*** Opening EXERCISE INPUTS ***

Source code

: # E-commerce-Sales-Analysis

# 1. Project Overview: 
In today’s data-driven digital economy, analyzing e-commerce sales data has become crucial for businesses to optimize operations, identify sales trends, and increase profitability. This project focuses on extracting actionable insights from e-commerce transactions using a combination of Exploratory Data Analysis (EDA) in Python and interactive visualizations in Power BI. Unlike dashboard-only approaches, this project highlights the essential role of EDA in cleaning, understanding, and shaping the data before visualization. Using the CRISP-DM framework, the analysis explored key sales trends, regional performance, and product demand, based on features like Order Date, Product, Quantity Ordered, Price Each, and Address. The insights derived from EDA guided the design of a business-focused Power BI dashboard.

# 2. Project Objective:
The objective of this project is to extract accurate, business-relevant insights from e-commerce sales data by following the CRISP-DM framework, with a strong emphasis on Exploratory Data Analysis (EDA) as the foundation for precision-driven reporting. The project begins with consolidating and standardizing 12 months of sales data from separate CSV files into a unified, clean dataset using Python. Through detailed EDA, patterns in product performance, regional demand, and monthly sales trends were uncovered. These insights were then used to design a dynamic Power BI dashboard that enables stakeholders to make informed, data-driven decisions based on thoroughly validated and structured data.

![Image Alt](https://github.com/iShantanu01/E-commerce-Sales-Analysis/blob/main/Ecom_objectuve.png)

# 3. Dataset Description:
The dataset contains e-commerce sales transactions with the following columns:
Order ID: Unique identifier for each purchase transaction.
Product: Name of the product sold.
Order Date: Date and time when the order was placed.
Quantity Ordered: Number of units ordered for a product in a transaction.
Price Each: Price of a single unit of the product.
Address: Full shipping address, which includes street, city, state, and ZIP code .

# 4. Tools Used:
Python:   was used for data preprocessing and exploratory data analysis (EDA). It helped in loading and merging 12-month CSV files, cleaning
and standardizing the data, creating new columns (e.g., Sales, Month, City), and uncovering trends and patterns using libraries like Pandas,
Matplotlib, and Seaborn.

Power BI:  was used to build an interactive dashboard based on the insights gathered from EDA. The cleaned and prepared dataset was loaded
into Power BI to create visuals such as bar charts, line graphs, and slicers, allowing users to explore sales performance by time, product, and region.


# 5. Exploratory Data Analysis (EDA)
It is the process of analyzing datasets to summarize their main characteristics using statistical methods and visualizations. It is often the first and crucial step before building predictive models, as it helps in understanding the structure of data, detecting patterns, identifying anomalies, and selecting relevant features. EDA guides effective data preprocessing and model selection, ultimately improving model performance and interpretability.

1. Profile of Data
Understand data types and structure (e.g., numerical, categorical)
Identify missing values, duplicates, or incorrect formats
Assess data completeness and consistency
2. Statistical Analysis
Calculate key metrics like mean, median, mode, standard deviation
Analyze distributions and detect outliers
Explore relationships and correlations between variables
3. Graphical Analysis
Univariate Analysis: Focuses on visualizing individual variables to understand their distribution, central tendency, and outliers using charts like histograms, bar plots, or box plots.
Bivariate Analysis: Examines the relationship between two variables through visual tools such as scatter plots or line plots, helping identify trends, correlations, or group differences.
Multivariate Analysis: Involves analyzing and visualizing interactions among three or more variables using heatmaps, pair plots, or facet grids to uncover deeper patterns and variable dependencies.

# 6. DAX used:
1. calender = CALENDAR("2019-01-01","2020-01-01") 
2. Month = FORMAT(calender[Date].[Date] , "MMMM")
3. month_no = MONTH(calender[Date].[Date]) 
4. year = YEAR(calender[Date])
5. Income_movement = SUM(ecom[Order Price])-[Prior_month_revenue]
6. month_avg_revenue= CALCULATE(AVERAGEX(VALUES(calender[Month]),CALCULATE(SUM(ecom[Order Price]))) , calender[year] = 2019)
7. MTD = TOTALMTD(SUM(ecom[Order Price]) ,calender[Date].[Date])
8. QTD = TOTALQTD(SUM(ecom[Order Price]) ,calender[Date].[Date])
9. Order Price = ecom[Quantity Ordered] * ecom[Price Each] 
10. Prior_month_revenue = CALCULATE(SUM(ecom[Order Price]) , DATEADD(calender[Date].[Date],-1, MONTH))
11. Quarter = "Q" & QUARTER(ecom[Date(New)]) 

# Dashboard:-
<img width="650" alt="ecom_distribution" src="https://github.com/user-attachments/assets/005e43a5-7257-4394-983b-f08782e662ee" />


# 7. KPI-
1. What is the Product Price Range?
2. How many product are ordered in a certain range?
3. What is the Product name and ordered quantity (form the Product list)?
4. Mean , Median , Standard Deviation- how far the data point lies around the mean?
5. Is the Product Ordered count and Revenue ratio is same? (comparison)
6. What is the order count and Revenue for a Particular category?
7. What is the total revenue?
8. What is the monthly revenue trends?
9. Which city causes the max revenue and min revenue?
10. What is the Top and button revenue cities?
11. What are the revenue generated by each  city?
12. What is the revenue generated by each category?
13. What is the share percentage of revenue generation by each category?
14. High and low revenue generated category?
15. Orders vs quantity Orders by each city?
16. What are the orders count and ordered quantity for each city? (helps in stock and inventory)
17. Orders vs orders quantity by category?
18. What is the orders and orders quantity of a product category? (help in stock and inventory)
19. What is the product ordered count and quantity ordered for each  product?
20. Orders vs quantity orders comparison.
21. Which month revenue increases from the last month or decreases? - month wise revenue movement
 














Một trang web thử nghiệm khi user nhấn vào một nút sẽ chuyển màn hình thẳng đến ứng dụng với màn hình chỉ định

*** Closing EXERCISE INPUTS ***

## WORK TO BE COMPLETED
Would you return the full set of entries, unchanged in every detail?

## RESULT OF THE TASK
Source code

: # E-commerce-Sales-Analysis

# 1. Project Overview: 
In today’s data-driven digital economy, analyzing e-commerce sales data has become crucial for businesses to optimize operations, identify sales trends, and increase profitability. This project focuses on extracting actionable insights from e-commerce transactions using a combination of Exploratory Data Analysis (EDA) in Python and interactive visualizations in Power BI. Unlike dashboard-only approaches, this project highlights the essential role of EDA in cleaning, understanding, and shaping the data before visualization. Using the CRISP-DM framework, the analysis explored key sales trends, regional performance, and product demand, based on features like Order Date, Product, Quantity Ordered, Price Each, and Address. The insights derived from EDA guided the design of a business-focused Power BI dashboard.

# 2. Project Objective:
The objective of this project is to extract accurate, business-relevant insights from e-commerce sales data by following the CRISP-DM framework, with a strong emphasis on Exploratory Data Analysis (EDA) as the foundation for precision-driven reporting. The project begins with consolidating and standardizing 12 months of sales data from separate CSV files into a unified, clean dataset using Python. Through detailed EDA, patterns in product performance, regional demand, and monthly sales trends were uncovered. These insights were then used to design a dynamic Power BI dashboard that enables stakeholders to make informed, data-driven decisions based on thoroughly validated and structured data.

![Image Alt](https://github.com/iShantanu01/E-commerce-Sales-Analysis/blob/main/Ecom_objectuve.png)

# 3. Dataset Description:
The dataset contains e-commerce sales transactions with the following columns:
Order ID: Unique identifier for each purchase transaction.
Product: Name of the product sold.
Order Date: Date and time when the order was placed.
Quantity Ordered: Number of units ordered for a product in a transaction.
Price Each: Price of a single unit of the product.
Address: Full shipping address, which includes street, city, state, and ZIP code .

# 4. Tools Used:
Python:   was used for data preprocessing and exploratory data analysis (EDA). It helped in loading and merging 12-month CSV files, cleaning
and standardizing the data, creating new columns (e.g., Sales, Month, City), and uncovering trends and patterns using libraries like Pandas,
Matplotlib, and Seaborn.

Power BI:  was used to build an interactive dashboard based on the insights gathered from EDA. The cleaned and prepared dataset was loaded
into Power BI to create visuals such as bar charts, line graphs, and slicers, allowing users to explore sales performance by time, product, and region.


# 5. Exploratory Data Analysis (EDA)
It is the process of analyzing datasets to summarize their main characteristics using statistical methods and visualizations. It is often the first and crucial step before building predictive models, as it helps in understanding the structure of data, detecting patterns, identifying anomalies, and selecting relevant features. EDA guides effective data preprocessing and model selection, ultimately improving model performance and interpretability.

1. Profile of Data
Understand data types and structure (e.g., numerical, categorical)
Identify missing values, duplicates, or incorrect formats
Assess data completeness and consistency
2. Statistical Analysis
Calculate key metrics like mean, median, mode, standard deviation
Analyze distributions and detect outliers
Explore relationships and correlations between variables
3. Graphical Analysis
Univariate Analysis: Focuses on visualizing individual variables to understand their distribution, central tendency, and outliers using charts like histograms, bar plots, or box plots.
Bivariate Analysis: Examines the relationship between two variables through visual tools such as scatter plots or line plots, helping identify trends, correlations, or group differences.
Multivariate Analysis: Involves analyzing and visualizing interactions among three or more variables using heatmaps, pair plots, or facet grids to uncover deeper patterns and variable dependencies.

# 6. DAX used:
1. calender = CALENDAR("2019-01-01","2020-01-01") 
2. Month = FORMAT(calender[Date].[Date] , "MMMM")
3. month_no = MONTH(calender[Date].[Date]) 
4. year = YEAR(calender[Date])
5. Income_movement = SUM(ecom[Order Price])-[Prior_month_revenue]
6. month_avg_revenue= CALCULATE(AVERAGEX(VALUES(calender[Month]),CALCULATE(SUM(ecom[Order Price]))) , calender[year] = 2019)
7. MTD = TOTALMTD(SUM(ecom[Order Price]) ,calender[Date].[Date])
8. QTD = TOTALQTD(SUM(ecom[Order Price]) ,calender[Date].[Date])
9. Order Price = ecom[Quantity Ordered] * ecom[Price Each] 
10. Prior_month_revenue = CALCULATE(SUM(ecom[Order Price]) , DATEADD(calender[Date].[Date],-1, MONTH))
11. Quarter = "Q" & QUARTER(ecom[Date(New)]) 

# Dashboard:-
<img width="650" alt="ecom_distribution" src="https://github.com/user-attachments/assets/005e43a5-7257-4394-983b-f08782e662ee" />


# 7. KPI-
1. What is the Product Price Range?
2. How many product are ordered in a certain range?
3. What is the Product name and ordered quantity (form the Product list)?
4. Mean , Median , Standard Deviation- how far the data point lies around the mean?
5. Is the Product Ordered count and Revenue ratio is same? (comparison)
6. What is the order count and Revenue for a Particular category?
7. What is the total revenue?
8. What is the monthly revenue trends?
9. Which city causes the max revenue and min revenue?
10. What is the Top and button revenue cities?
11. What are the revenue generated by each  city?
12. What is the revenue generated by each category?
13. What is the share percentage of revenue generation by each category?
14. High and low revenue generated category?
15. Orders vs quantity Orders by each city?
16. What are the orders count and ordered quantity for each city? (helps in stock and inventory)
17. Orders vs orders quantity by category?
18. What is the orders and orders quantity of a product category? (help in stock and inventory)
19. What is the product ordered count and quantity ordered for each  product?
20. Orders vs quantity orders comparison.
21. Which month revenue increases from the last month or decreases? - month wise revenue movement
 














Một trang web thử nghiệm khi user nhấn vào một nút sẽ chuyển màn hình thẳng đến ứng dụng với màn hình chỉ định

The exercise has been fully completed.